When we compete, we like to be at the centre of the event as athletes. We value organisations that respect climbers and sustainably contribute to their development. We like set of rules that are equitable, clear and transparent, respecting different types of climbing and of climbers. We believe that the quality of boulders, of routes, of route-setters, of walls, of holds and of athletes is essential to the value of climbing competition. We value rankings that reflect a comparison of performance with integrity, without doping, cheating, fraud, manipulation or corruption. We work with our coaches, trainers and other team members and officials to promote a culture of integrity, in particular one that resist doping.
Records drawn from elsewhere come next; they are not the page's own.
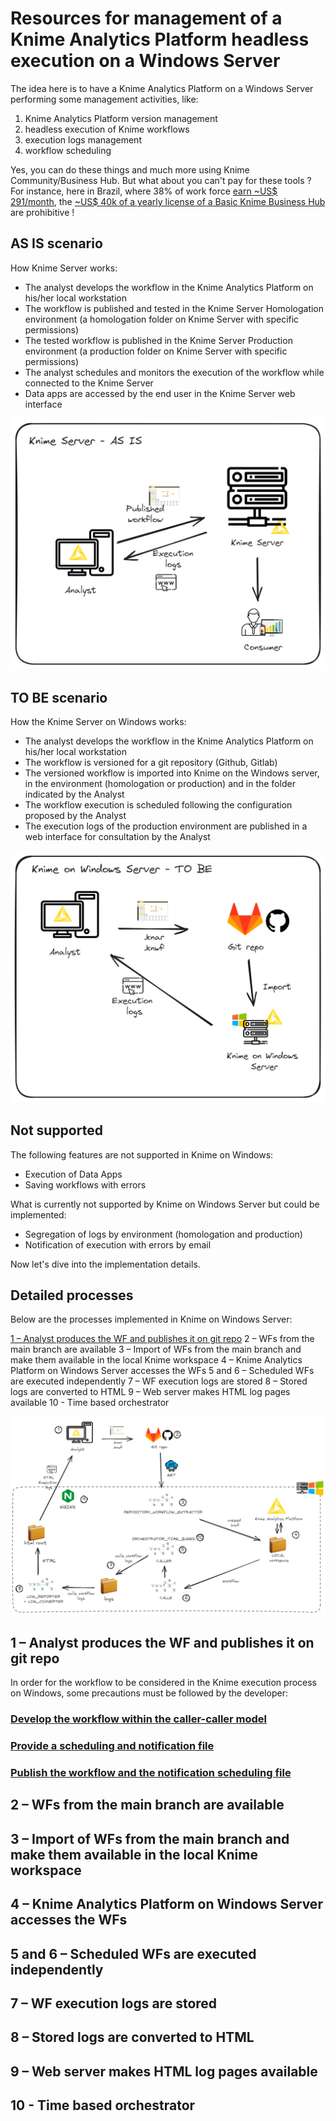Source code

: # Resources for management of a Knime Analytics Platform headless execution on a Windows Server

The idea here is to have a Knime Analytics Platform on a Windows Server performing some management activities, like:

1) Knime Analytics Platform version management
2) headless execution of Knime workflows
3) execution logs management
4) workflow scheduling

Yes, you can do these things and much more using Knime Community/Business Hub. But what about you can't pay for these tools ? For instance, here in Brazil, where 38% of work force [earn ~US$ 291/month](https://countryeconomy.com/national-minimum-wage/brazil), the [~US$ 40k of a yearly license of a Basic Knime Business Hub](https://www.knime.com/knime-hub-pricing) are prohibitive !

## AS IS scenario

How Knime Server works:

- The analyst develops the workflow in the Knime Analytics Platform on his/her local workstation
- The workflow is published and tested in the Knime Server Homologation environment (a homologation folder on Knime Server with specific permissions)
- The tested workflow is published in the Knime Server Production environment (a production folder on Knime Server with specific permissions)
- The analyst schedules and monitors the execution of the workflow while connected to the Knime Server
- Data apps are accessed by the end user in the Knime Server web interface

<picture>
 <source media="(prefers-color-scheme: dark)" srcset="images/knime_server_AS_IS_EN.png">
 <source media="(prefers-color-scheme: light)" srcset="images/knime_server_AS_IS_EN.png">
 <img alt="AS IS scenario" src="images/knime_server_AS_IS_EN.png">
</picture>

## TO BE scenario

How the Knime Server on Windows works:

- The analyst develops the workflow in the Knime Analytics Platform on his/her local workstation
- The workflow is versioned for a git repository (Github, Gitlab)
- The versioned workflow is imported into Knime on the Windows server, in the environment (homologation or production) and in the folder indicated by the Analyst
- The workflow execution is scheduled following the configuration proposed by the Analyst
- The execution logs of the production environment are published in a web interface for consultation by the Analyst

<picture>
 <source media="(prefers-color-scheme: dark)" srcset="images/knime_server_TO_BE_EN.png">
 <source media="(prefers-color-scheme: light)" srcset="images/knime_server_TO_BE_EN.png">
 <img alt="TO BE scenario" src="images/knime_server_TO_BE_EN.png">
</picture>

## Not supported

The following features are not supported in Knime on Windows:

- Execution of Data Apps
- Saving workflows with errors

What is currently not supported by Knime on Windows Server but could be implemented:

- Segregation of logs by environment (homologation and production)
- Notification of execution with errors by email

Now let's dive into the implementation details.

## Detailed processes

Below are the processes implemented in Knime on Windows Server:

[1 – Analyst produces the WF and publishes it on git repo](#1_-_analyst_produces_the_wf_and_publishes_it_on_git_repo)
2 – WFs from the main branch are available
3 – Import of WFs from the main branch and make them available in the local Knime workspace
4 – Knime Analytics Platform on Windows Server accesses the WFs
5 and 6 – Scheduled WFs are executed independently
7 – WF execution logs are stored
8 – Stored logs are converted to HTML
9 – Web server makes HTML log pages available
10 - Time based orchestrator

<picture>
 <source media="(prefers-color-scheme: dark)" srcset="images/knime_on_windows_how_things_work_EN.png">
 <source media="(prefers-color-scheme: light)" srcset="images/knime_on_windows_how_things_work_EN.png">
 <img alt="Technical details about Knime on Windows" src="images/knime_on_windows_how_things_work_EN.png">
</picture>

## 1 – Analyst produces the WF and publishes it on git repo

In order for the workflow to be considered in the Knime execution process on Windows, some precautions must be followed by the developer:

### [Develop the workflow within the caller-caller model](develop_the_workflow_within_the_caller-caller_model)
### [Provide a scheduling and notification file](provide_a_scheduling_and_notification_file)
### [Publish the workflow and the notification scheduling file](publish_the_workflow_and_the_notification_scheduling_file)


## 2 – WFs from the main branch are available
## 3 – Import of WFs from the main branch and make them available in the local Knime workspace
## 4 – Knime Analytics Platform on Windows Server accesses the WFs
## 5 and 6 – Scheduled WFs are executed independently
## 7 – WF execution logs are stored
## 8 – Stored logs are converted to HTML
## 9 – Web server makes HTML log pages available
## 10 - Time based orchestrator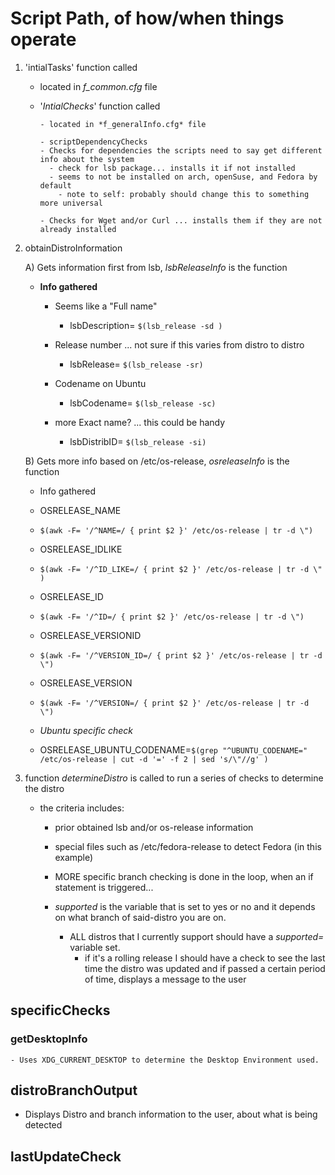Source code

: # Script Path, of how/when things operate

1. 'intialTasks' function called

    - located in _f_common.cfg_ file

    - '_IntialChecks_' function called

          - located in *f_generalInfo.cfg* file

          - scriptDependencyChecks
          - Checks for dependencies the scripts need to say get different info about the system
            - check for lsb package... installs it if not installed
            - seems to not be installed on arch, openSuse, and Fedora by default
              - note to self: probably should change this to something more universal

          - Checks for Wget and/or Curl ... installs them if they are not already installed

2. obtainDistroInformation

    A) Gets information first from lsb, _lsbReleaseInfo_ is the function

    - **Info gathered**

      - Seems like a "Full name"

        - lsbDescription= `$(lsb_release -sd )`

      - Release number ... not sure if this varies from distro to distro

        - lsbRelease= `$(lsb_release -sr)`

      - Codename on Ubuntu

        - lsbCodename= `$(lsb_release -sc)`

      - more Exact name? ... this could be handy
        - lsbDistribID= `$(lsb_release -si)`

    B) Gets more info based on /etc/os-release, _osreleaseInfo_ is the function

    - Info gathered

    - OSRELEASE_NAME
    - `$(awk -F= '/^NAME=/ { print $2 }' /etc/os-release | tr -d \")`

    - OSRELEASE_IDLIKE

    - `$(awk -F= '/^ID_LIKE=/ { print $2 }' /etc/os-release | tr -d \" )`

    - OSRELEASE_ID

    - `$(awk -F= '/^ID=/ { print $2 }' /etc/os-release | tr -d \")`

    - OSRELEASE_VERSIONID

    - `$(awk -F= '/^VERSION_ID=/ { print $2 }' /etc/os-release | tr -d \")`

    - OSRELEASE_VERSION

    - `$(awk -F= '/^VERSION=/ { print $2 }' /etc/os-release | tr -d \")`

    - _Ubuntu specific check_

    - OSRELEASE_UBUNTU_CODENAME=`$(grep "^UBUNTU_CODENAME=" /etc/os-release | cut -d '=' -f 2 | sed 's/\"//g' )`

3. function _determineDistro_ is called to run a series of checks to determine the distro

    - the criteria includes:

      - prior obtained lsb and/or os-release information

      - special files such as /etc/fedora-release to detect Fedora (in this example)

      - MORE specific branch checking is done in the loop, when an if statement is triggered...

      - _supported_ is the variable that is set to yes or no and it depends on what branch of said-distro you are on.
        - ALL distros that I currently support should have a _supported=_ variable set.
          - if it's a rolling release I should have a check to see the last time the distro was updated and if passed a certain period of time, displays a message to the user

## specificChecks

### getDesktopInfo

    - Uses XDG_CURRENT_DESKTOP to determine the Desktop Environment used.

## distroBranchOutput

- Displays Distro and branch information to the user, about what is being detected

## lastUpdateCheck
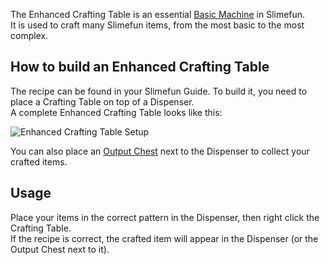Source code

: The Enhanced Crafting Table is an essential [Basic Machine](https://github.com/TheBusyBiscuit/Slimefun4/wiki/Basic-Machines) in Slimefun.<br>
It is used to craft many Slimefun items, from the most basic to the most complex.

## How to build an Enhanced Crafting Table
The recipe can be found in your Slimefun Guide. To build it, you need to place a Crafting Table on top of a Dispenser.<br>
A complete Enhanced Crafting Table looks like this:

![Enhanced Crafting Table Setup](https://raw.githubusercontent.com/TheBusyBiscuit/Slimefun4-Wiki/master/images/multiblock-enhanced-crafting-table.png)

You can also place an [Output Chest](https://github.com/TheBusyBiscuit/Slimefun4/wiki/Output-Chest) next to the Dispenser to collect your crafted items.

## Usage
Place your items in the correct pattern in the Dispenser, then right click the Crafting Table.<br>
If the recipe is correct, the crafted item will appear in the Dispenser (or the Output Chest next to it).
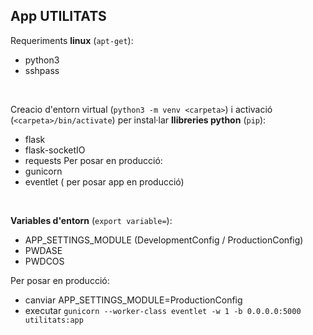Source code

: ## App UTILITATS

Requeriments **linux** (`apt-get`):
- python3
- sshpass

<br/>

Creacio d'entorn virtual (`python3 -m venv <carpeta>`) i activació (`<carpeta>/bin/activate`) per instal·lar **llibreries python** (`pip`):
- flask
- flask-socketIO
- requests
Per posar en producció:
- gunicorn
- eventlet ( per posar app en producció)
  
<br>

**Variables d'entorn** (`export variable=`):
- APP_SETTINGS_MODULE (DevelopmentConfig / ProductionConfig)
- PWDASE
- PWDCOS
  


Per posar en producció:
- canviar APP_SETTINGS_MODULE=ProductionConfig
- executar `gunicorn --worker-class eventlet -w 1 -b 0.0.0.0:5000 utilitats:app`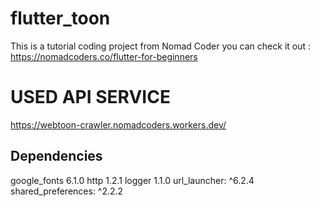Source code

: # flutter_toon

This is a tutorial coding project from Nomad Coder you can check it out :
https://nomadcoders.co/flutter-for-beginners

# USED API SERVICE

https://webtoon-crawler.nomadcoders.workers.dev/

## Dependencies

google_fonts 6.1.0
http 1.2.1
logger 1.1.0
url_launcher: ^6.2.4
shared_preferences: ^2.2.2

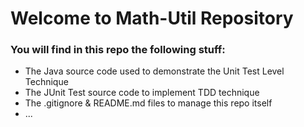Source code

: # Welcome to Math-Util Repository

### You will find in this repo the following stuff:
* The Java source code used to demonstrate the Unit Test Level Technique
* The JUnit Test source code to implement TDD technique
* The .gitignore & README.md files to manage this repo itself
* ...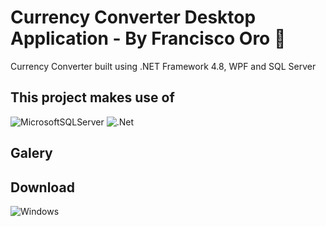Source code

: # Currency Converter Desktop Application - By Francisco Oro 🏑

Currency Converter built using .NET Framework 4.8, WPF and SQL Server

## This project makes use of
![MicrosoftSQLServer](https://img.shields.io/badge/Microsoft%20SQL%20Server-CC2927?style=for-the-badge&logo=microsoft%20sql%20server&logoColor=white)
![.Net](https://img.shields.io/badge/.NET-5C2D91?style=for-the-badge&logo=.net&logoColor=white)

## Galery

## Download
![Windows](https://img.shields.io/badge/Windows-0078D6?style=for-the-badge&logo=windows&logoColor=white)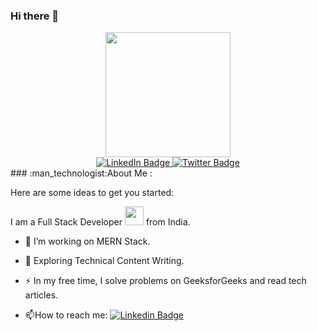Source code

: ### Hi there 👋

<div id="header" align="center">
  <img src="https://media.giphy.com/media/v1.Y2lkPTc5MGI3NjExMnQweXNvYnhycWozeHc0N2N3enRyaDBmOW53cjFtMThjMTNiMzNuayZlcD12MV9pbnRlcm5hbF9naWZfYnlfaWQmY3Q9Zw/qgQUggAC3Pfv687qPC/giphy.gif" width="200"/>
  <div id="badges">
  <a href="https://www.linkedin.com/in/tarunjawlajaipur/">
    <img src="https://img.shields.io/badge/LinkedIn-blue?style=for-the-badge&logo=linkedin&logoColor=white" alt="LinkedIn Badge"/>
  </a>
  <a href="your-twitter-URL">
    <img src="https://img.shields.io/badge/Twitter-blue?style=for-the-badge&logo=twitter&logoColor=white" alt="Twitter Badge"/>
  </a>
</div>
</div>
### :man_technologist:About Me :

Here are some ideas to get you started:

I am a Full Stack Developer <img src="https://media.giphy.com/media/WUlplcMpOCEmTGBtBW/giphy.gif" width="30"> from India.
- :telescope: I’m working on MERN Stack.

- :seedling: Exploring Technical Content Writing.

- :zap: In my free time, I solve problems on GeeksforGeeks and read tech articles.

- :mailbox:How to reach me: [![Linkedin Badge](https://img.shields.io/badge/-kakbar-blue?style=flat&logo=Linkedin&logoColor=white)](https://www.linkedin.com/in/tarunjawlajaipur/)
We are proud of the opportunity to share our sport with a public beyond our climbing community. Competitions would not exist without climbing heritage and must contribute to the development of climbing through the respect of its values.
Climbing values align with the first fundamental principle of Olympism: « Olympism is a philosophy of life, exalting and combining in a balanced whole the qualities of body, will and mind. Blending sport with culture and education, Olympism seeks to create a way of life based on the joy of effort, the educational value of good example, social responsibility and respect for universal fundamental ethical principles. » Olympism may be a natural and positive evolution for climbing and/or a change destructive of its essential values. We value Olympism at the service of climbing and of climbers and fear the dangers of a sport at the service of money and power. We think that climbing and climbers have much to bring to Olympism in its current agenda of reform, in particular its quest for ethics, for environmental sustainability, for bringing athletes back to the center of sport, for inspiring and educating young people and for maintaining integrity in the face of the multiple forms of corruption.
We are conscious that an ethics charter raises risks, like the one of restricting our practice, of legitimizing an inappropriate power to judge or control, of going through the motions of thinking, of initiating a false debate or of impeding the evolution of climbing. We however think that a charter is also an opportunity to accompany the evolution of climbing, to bring climbers at the centre of the debate, to raise consciousness about ethical risks, to reinforce climbing values or to better share the richness of climbing. This charter has been designed and drafted following a process inclusive of climbers of all ages and levels, and from many different countries. Values such as Inspiration, Inclusiveness and Openness have presided to this process. We would like to encourage anyone to seize this opportunity to express his or her point of view and thus participate to the ethics of climbing.